More than 100 Quebec tourists who were trapped in Haiti due to violent protests are relieved to be back on Canadian soil.

Helicopter evacuations began Saturday morning, transporting travellers from a resort hotel on the Caribbean country’s Cote des Arcadins to the airport in the capital, Port-au-Prince. The Air Transat flight transporting the stranded vacationers touched down at Montreal’s Pierre Elliot Trudeau airport around 9 p.m. Saturday.

The airline, which sold the tourists their vacation packages, previously resisted calls to transport the tourists to the airport, citing issues with both logistics and security.

Tourists and aid workers have been struggling to leave the country after demonstrators blocked major highways, protesting skyrocketing inflation and the government's failure to prosecute embezzlement from a multi-billion-dollar Venezuelan program that sent discounted oil to Haiti.

Other Canadians have been making efforts to leave the country, some organizing helicopters and others making harrowing road journeys.

Rachel Blaquiere, a registered nurse who had been providing aid at several health clinics in Haiti, also arrived home Friday after the convoy she was travelling in decided to brave the roadblocks.

“There was times where I felt like we were going to have to turn back -- this isn’t safe. I didn’t know if we were going to make it through this,” Blaquiere told CTV News Channel. “It was just roadblock, after roadblock.

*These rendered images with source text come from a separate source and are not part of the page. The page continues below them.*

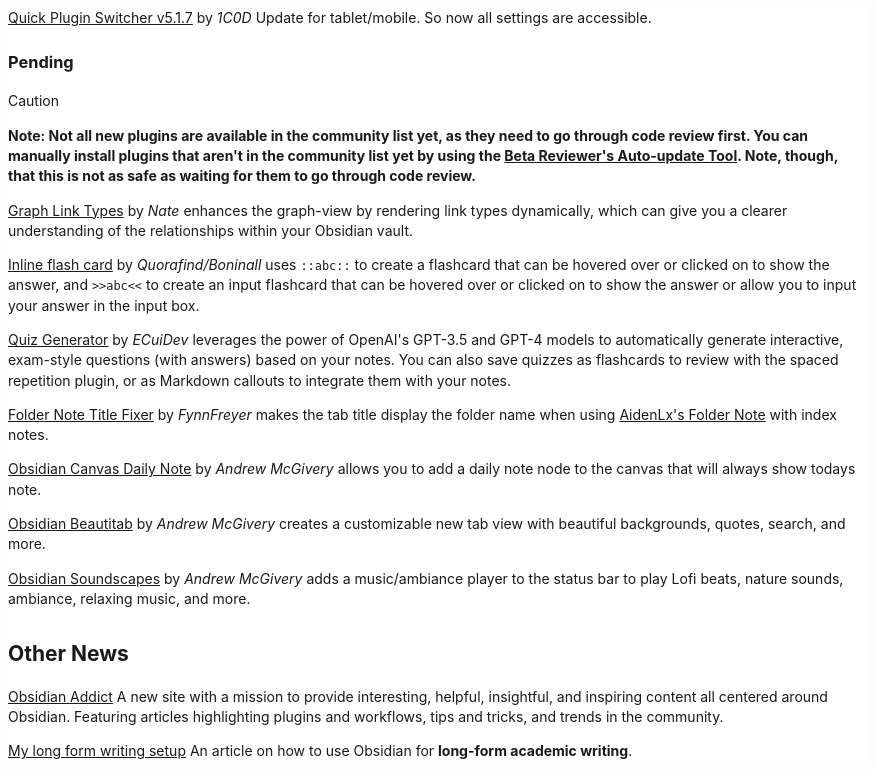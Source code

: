 [Quick Plugin Switcher v5.1.7](https://github.com/1C0D/obsidian-quick-plugin-switcher/releases/tag/5.1.7) by _1C0D_ Update for tablet/mobile. So now all settings are accessible.

### Pending

> [!Caution]
> **Note: Not all new plugins are available in the community list yet, as they need to go through code review first. You can manually install plugins that aren't in the community list yet by using the [Beta Reviewer's Auto-update Tool](https://github.com/TfTHacker/obsidian42-brat?ref=eleanorkonik.com). Note, though, that this is not as safe as waiting for them to go through code review.**

[Graph Link Types](https://github.com/natefrisch01/Graph-Link-Types) by _Nate_ enhances the graph-view by rendering link types dynamically, which can give you a clearer understanding of the relationships within your Obsidian vault.

[Inline flash card](https://github.com/Quorafind/Inline-flash-card) by _Quorafind/Boninall_ uses `::abc::` to create a flashcard that can be hovered over or clicked on to show the answer, and `>>abc<<` to create an input flashcard that can be hovered over or clicked on to show the answer or allow you to input your answer in the input box.

[Quiz Generator](https://github.com/ECuiDev/obsidian-quiz-generator) by _ECuiDev_ leverages the power of OpenAI's GPT-3.5 and GPT-4 models to automatically generate interactive, exam-style questions (with answers) based on your notes. You can also save quizzes as flashcards to review with the spaced repetition plugin, or as Markdown callouts to integrate them with your notes.

[Folder Note Title Fixer](https://github.com/FynnFreyer/obsidian-folder-note-title-fixer) by _FynnFreyer_ makes the tab title display the folder name when using [AidenLx's Folder Note](https://github.com/aidenlx/alx-folder-note) with index notes.

[Obsidian Canvas Daily Note](https://github.com/andrewmcgivery/obsidian-canvas-dailynote) by _Andrew McGivery_ allows you to add a daily note node to the canvas that will always show todays note.

[Obsidian Beautitab](https://github.com/andrewmcgivery/obsidian-beautitab) by _Andrew McGivery_ creates a customizable new tab view with beautiful backgrounds, quotes, search, and more.

[Obsidian Soundscapes](https://github.com/andrewmcgivery/obsidian-soundscapes) by _Andrew McGivery_ adds a music/ambiance player to the status bar to play Lofi beats, nature sounds, ambiance, relaxing music, and more.

## Other News

[Obsidian Addict](https://obsidianaddict.com/) A new site with a mission to provide interesting, helpful, insightful, and inspiring content all centered around Obsidian. Featuring articles highlighting plugins and workflows, tips and tricks, and trends in the community.

[My long form writing setup](https://forum.obsidian.md/t/my-long-form-writing-setup/74752#main-container) An article on how to use Obsidian for **long-form academic writing**.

You didn’t know what you were going to encounter once you got around one corner.”

Blaquiere said the normally four-hour journey to the airport took more than seven hours as the convoy maneuvered around the roadblocks.

While some roadblocks consisted of cement boulders and fires, she said they also encountered Haitians yelling and throwing things at vehicles.

But the experience won’t stop the nurse, who had been in Haiti since Jan. 31, from returning to the country.

“We would be cautious about what is happening politically in the country, but it’s not going to stop me from returning again,” she said.

On Saturday, Foreign Affairs Minister Chrystia Freeland urged all remaining Canadians in Haiti to take commercial flights out of the country while they still can.

In a conference call from the Munich Security Conference, an annual gathering of top global defence and foreign policy officials, Freeland told media that her department is following developments in Haiti “very closely.”

Global Affairs has issues an “avoid all travel” advisory to the Caribbean country.